* HOW TO COMPLETE THIS TASK *
Work through the lines of the material below, note those with the word "Template", and give their number, nothing else.
#### SOURCE DATA
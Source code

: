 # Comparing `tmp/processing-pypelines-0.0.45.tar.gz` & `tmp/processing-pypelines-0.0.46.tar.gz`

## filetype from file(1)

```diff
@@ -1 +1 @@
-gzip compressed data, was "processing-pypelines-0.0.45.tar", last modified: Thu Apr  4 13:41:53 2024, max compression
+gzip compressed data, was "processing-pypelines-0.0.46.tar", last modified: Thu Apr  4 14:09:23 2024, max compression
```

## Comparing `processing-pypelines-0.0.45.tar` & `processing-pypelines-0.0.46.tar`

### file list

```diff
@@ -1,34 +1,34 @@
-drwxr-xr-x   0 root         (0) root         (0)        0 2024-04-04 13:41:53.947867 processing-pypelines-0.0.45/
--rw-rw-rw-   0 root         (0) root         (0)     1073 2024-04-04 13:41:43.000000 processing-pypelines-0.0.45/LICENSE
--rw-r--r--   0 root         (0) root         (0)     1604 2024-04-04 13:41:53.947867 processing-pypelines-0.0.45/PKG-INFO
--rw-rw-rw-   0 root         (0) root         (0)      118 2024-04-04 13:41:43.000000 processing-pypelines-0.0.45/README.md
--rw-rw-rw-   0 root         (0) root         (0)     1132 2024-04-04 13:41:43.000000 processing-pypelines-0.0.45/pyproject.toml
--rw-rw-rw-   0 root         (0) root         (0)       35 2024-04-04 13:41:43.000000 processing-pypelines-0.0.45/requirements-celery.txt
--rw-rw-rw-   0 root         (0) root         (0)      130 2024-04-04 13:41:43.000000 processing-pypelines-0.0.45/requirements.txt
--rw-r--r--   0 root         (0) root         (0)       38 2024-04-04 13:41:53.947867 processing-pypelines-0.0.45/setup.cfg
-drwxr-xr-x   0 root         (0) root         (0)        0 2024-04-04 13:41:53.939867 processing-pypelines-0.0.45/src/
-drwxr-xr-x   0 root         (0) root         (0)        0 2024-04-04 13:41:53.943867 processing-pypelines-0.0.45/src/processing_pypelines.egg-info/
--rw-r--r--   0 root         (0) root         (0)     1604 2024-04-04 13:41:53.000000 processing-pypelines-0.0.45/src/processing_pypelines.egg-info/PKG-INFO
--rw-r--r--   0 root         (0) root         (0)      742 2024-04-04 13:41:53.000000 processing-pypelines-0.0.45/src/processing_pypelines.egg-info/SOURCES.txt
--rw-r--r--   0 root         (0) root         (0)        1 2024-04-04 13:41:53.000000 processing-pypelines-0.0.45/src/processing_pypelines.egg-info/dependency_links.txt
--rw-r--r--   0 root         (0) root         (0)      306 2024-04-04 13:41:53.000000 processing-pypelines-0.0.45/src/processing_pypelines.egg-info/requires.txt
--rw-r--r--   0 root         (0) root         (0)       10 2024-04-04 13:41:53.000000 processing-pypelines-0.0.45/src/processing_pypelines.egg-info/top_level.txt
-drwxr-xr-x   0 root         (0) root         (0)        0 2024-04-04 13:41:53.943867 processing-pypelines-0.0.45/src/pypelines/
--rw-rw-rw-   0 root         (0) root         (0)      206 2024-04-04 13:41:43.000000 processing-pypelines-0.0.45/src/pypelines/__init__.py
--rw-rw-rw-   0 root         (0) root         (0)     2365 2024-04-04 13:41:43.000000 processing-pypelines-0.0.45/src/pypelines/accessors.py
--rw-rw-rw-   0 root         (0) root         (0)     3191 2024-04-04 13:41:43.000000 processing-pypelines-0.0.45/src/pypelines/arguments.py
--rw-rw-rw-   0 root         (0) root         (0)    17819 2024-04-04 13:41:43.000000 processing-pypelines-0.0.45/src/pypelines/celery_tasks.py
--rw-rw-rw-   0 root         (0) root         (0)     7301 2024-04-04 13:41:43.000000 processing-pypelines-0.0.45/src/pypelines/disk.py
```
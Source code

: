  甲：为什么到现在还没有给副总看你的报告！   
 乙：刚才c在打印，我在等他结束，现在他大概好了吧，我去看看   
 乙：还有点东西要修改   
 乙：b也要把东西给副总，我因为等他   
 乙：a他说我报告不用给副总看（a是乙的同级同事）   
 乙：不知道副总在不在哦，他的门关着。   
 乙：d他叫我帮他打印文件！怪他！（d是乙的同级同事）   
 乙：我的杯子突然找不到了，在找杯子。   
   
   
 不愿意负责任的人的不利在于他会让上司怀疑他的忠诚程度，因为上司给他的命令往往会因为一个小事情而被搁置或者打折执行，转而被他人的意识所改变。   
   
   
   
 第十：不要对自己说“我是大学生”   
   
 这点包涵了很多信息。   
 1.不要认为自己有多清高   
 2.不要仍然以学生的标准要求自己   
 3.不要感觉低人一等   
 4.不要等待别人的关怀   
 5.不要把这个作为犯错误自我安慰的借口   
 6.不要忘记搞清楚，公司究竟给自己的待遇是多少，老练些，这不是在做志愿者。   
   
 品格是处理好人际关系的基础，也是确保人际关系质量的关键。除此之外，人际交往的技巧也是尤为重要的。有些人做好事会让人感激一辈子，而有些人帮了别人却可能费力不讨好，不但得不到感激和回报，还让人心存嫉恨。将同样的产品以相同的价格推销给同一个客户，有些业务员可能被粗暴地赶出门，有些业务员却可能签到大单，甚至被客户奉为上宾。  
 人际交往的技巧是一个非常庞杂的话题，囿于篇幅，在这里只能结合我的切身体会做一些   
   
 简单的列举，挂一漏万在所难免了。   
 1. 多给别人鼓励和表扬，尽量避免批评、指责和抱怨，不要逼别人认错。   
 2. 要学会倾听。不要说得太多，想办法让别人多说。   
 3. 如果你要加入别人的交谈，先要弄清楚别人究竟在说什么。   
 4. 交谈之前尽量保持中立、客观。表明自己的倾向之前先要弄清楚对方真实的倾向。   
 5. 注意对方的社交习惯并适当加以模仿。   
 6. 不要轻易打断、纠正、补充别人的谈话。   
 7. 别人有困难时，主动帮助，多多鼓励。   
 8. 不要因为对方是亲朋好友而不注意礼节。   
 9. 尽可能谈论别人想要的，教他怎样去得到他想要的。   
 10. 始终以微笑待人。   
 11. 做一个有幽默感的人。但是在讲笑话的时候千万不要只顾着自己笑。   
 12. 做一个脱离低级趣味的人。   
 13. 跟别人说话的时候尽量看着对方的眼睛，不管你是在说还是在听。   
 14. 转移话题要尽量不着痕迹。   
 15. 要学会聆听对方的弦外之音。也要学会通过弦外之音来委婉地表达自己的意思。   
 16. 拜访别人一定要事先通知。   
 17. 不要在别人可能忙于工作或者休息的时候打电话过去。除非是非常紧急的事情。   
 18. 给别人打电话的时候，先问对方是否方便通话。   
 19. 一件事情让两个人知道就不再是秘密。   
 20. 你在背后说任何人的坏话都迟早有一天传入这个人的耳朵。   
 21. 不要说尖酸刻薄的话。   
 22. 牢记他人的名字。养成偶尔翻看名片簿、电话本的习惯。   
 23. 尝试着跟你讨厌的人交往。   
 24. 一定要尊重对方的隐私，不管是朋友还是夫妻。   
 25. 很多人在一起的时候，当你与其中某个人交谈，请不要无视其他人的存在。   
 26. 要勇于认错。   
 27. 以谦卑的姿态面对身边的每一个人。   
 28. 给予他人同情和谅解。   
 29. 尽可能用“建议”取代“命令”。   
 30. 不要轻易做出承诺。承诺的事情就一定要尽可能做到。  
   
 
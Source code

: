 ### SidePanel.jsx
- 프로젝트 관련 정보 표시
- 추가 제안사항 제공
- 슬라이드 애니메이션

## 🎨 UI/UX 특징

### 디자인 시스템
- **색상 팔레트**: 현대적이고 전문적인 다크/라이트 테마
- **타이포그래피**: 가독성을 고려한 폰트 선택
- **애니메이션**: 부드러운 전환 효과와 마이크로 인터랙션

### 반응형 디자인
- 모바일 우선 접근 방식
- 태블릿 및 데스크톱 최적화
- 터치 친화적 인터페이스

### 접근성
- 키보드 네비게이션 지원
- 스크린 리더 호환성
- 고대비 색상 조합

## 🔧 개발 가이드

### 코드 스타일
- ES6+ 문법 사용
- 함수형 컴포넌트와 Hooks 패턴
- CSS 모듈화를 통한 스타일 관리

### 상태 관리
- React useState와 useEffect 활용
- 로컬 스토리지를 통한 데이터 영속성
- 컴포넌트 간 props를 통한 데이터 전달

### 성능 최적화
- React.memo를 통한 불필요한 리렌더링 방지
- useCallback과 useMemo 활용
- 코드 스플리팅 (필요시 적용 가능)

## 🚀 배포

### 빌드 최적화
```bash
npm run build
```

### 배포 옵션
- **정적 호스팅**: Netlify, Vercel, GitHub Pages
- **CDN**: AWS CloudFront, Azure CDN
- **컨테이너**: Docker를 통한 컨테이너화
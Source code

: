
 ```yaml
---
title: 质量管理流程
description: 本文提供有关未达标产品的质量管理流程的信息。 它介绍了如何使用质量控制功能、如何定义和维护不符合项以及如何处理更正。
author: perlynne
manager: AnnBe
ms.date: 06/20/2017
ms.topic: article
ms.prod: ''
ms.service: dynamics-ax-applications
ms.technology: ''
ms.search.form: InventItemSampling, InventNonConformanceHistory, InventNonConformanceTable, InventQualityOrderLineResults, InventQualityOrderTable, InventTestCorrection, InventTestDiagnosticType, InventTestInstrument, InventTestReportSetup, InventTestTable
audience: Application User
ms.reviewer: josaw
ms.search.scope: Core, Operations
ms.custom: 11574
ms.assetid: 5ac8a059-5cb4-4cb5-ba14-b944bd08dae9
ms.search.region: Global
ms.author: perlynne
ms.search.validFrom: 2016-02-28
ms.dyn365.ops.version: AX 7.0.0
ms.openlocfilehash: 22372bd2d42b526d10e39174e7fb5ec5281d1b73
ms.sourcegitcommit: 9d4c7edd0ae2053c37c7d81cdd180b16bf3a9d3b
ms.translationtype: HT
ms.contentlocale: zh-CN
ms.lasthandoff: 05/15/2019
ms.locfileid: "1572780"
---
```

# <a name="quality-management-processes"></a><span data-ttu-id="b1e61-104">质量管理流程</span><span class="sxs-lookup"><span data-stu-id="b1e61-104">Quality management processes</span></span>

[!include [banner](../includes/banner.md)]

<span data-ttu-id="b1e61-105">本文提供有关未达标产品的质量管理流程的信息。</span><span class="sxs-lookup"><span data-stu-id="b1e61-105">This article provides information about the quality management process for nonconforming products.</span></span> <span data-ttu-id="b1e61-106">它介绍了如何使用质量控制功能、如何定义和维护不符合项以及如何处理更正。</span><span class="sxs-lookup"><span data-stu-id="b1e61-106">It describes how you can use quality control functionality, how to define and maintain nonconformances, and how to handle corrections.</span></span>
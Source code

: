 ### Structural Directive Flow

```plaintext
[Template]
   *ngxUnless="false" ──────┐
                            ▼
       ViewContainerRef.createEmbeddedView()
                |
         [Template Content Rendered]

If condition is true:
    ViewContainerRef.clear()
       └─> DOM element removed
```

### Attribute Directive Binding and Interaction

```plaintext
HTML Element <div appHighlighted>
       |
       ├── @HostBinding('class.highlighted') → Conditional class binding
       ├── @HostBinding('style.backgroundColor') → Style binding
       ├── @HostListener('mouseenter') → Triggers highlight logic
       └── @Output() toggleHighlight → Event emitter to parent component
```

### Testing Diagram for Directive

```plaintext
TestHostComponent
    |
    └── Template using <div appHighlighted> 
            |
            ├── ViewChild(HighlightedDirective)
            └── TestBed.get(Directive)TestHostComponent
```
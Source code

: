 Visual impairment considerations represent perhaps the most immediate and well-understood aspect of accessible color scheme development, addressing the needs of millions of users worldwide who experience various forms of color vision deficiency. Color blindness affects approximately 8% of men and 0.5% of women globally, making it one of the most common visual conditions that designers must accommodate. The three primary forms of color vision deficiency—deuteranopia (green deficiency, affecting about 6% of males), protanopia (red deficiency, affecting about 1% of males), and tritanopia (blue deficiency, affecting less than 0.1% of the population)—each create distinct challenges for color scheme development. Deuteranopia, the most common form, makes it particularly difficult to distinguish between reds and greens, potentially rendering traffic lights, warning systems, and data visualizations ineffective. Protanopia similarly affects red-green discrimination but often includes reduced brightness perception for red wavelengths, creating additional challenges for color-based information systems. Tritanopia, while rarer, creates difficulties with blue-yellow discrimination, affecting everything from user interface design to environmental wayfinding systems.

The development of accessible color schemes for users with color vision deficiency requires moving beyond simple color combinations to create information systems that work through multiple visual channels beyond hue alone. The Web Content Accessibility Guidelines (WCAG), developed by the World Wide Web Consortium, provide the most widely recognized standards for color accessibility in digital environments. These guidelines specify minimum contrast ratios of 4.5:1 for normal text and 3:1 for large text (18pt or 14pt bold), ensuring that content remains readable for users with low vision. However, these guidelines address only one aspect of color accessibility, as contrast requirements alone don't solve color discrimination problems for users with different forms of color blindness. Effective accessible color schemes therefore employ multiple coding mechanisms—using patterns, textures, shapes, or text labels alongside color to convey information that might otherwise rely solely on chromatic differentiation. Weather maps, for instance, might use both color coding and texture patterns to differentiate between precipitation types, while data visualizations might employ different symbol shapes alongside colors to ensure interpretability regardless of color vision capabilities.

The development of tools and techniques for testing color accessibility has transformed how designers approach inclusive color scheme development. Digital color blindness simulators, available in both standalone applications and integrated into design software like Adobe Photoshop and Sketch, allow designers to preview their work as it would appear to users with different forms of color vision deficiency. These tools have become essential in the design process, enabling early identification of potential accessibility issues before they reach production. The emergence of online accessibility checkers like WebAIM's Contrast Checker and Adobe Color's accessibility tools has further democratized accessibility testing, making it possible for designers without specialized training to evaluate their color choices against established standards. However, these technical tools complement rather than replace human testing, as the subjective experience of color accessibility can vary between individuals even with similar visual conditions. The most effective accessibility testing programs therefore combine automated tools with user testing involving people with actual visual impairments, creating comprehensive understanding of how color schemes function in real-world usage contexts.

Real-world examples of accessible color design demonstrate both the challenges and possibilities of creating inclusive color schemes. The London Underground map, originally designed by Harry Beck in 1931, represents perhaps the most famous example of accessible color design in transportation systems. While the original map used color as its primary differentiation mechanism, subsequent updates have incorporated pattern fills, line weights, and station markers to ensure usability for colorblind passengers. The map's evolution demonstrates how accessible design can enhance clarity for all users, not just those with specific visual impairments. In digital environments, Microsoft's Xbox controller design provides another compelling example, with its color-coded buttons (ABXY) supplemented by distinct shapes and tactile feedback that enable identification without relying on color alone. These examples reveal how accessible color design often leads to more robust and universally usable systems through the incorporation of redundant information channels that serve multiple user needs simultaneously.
########
* ANSWER FOR THE TASK *
3